Wednesday, January 17, 2018

What to theorize when your theory's rejected

Sommerfeld and Bohr: ad hoc model builders rejecting Newtonian physics ... for action p dx ~ h (ca. 1919)
I was part of an epic Twitter thread yesterday, initially drawn in to a conversation about whether the word "mainstream" (vs "heterodox") was used in natural sciences (to which I said: not really, but the concept exists). There was one sub-thread that asked a question that is really more a history of science question (I am not a historian of science, so this is my own distillation of others' work as well a couple of my undergrad research papers). It began with Robert Waldmann tweeting to Simon Wren-Lewis:
... In natural sciences hypotheses don't survive statistically significant rejection as they do in economics.
Simon's response was:
They do if there is no alternative theory to explain them. The relevant question is what is an admissible theory.
To which both Robert and I said we couldn't think of any examples where this was the case. Simon Wren-Lewis then asks an interesting question about what happens when your theory starts meeting the headwind of empirical rejection:
How can that logically work[?] Do all empirical deviations from the (at the time) believed theory always come along at the same time as the theory that can explain those observations? Or in between do people stop doing anything that depends on the old theory?
The answer to the second question is generally "no". Some examples followed, but Twitter can't really do them justice. So I thought I'd write a blog post discussing some case studies in physics of what happens when your theory's rejected.

The Aether

The one case I thought might be an example where natural science didn't reject a theory (therefore making me qualify that there were no examples in post-war science) was the aether: the substance posited to be the medium in which light waves were oscillating. The truth was that this theory wasn't invented to make sense of any particular observations (Newton thought it explained diffraction), but rather to soothe the intuition of physicists (specifically Fresnel's, who invented the wave theory of light in the early 1800s). If light is a wave, it must be a wave in something, right? The aether was terribly stubborn for a physical theory in the Newtonian era. Some of the earliest issues arose with Fizeau's experiments in the 1850s. The "final straw" in the traditional story was the Michelson and Morely experiment, but experiments continued to test for the existence of "aether wind" for some years later (you could even call this 2009 precision test of Lorentz invariance a test of the aether). 

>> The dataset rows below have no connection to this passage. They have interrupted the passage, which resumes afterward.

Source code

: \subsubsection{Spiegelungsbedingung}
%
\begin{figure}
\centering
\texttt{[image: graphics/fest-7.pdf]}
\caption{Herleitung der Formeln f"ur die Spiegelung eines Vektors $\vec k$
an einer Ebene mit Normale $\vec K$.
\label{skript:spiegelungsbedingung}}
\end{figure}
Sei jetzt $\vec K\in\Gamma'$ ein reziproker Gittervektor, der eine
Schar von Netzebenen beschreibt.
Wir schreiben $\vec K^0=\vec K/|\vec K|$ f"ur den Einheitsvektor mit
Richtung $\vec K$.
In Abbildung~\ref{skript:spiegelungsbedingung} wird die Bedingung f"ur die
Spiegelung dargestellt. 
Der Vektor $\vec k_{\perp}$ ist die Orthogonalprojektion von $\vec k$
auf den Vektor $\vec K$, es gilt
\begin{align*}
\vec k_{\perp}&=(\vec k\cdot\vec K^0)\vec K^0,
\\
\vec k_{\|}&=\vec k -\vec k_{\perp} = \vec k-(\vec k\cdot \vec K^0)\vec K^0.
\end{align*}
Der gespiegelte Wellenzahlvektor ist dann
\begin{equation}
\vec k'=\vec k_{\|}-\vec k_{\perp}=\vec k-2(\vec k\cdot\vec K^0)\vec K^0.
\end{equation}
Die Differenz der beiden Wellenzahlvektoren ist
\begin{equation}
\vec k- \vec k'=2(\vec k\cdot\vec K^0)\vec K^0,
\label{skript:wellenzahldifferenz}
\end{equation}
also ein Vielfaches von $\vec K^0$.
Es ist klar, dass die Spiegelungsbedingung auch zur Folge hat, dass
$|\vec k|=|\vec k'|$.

So here we have a case where a hypothesis was rejected and it was over 50 years between the first rejection and when the new theory "came along". What happened in the interim? Aether dragging. Actually the various experiments were considered confirmation of particular questions about how aether interacts with matter (even including Michelson and Morely's). 

But Fresnel's wave theory of light didn't really need the aether, and there was nothing that the aether did in Fresnel's theory besides exist as a medium for transverse waves. Funny enough, this is actually a problem because apparently aether didn't support longitudinal waves which makes it very different from any typical elastic medium. Looking back on it, it really doesn't make much sense to posit the aether. To me, that implies its role was solely to soothe the intuition; since we as physicists have long given up that intuition we can't really reconstruct how we would think about it at the time in much the same way we can't really imagine what writing looked like to us before we learned how to read.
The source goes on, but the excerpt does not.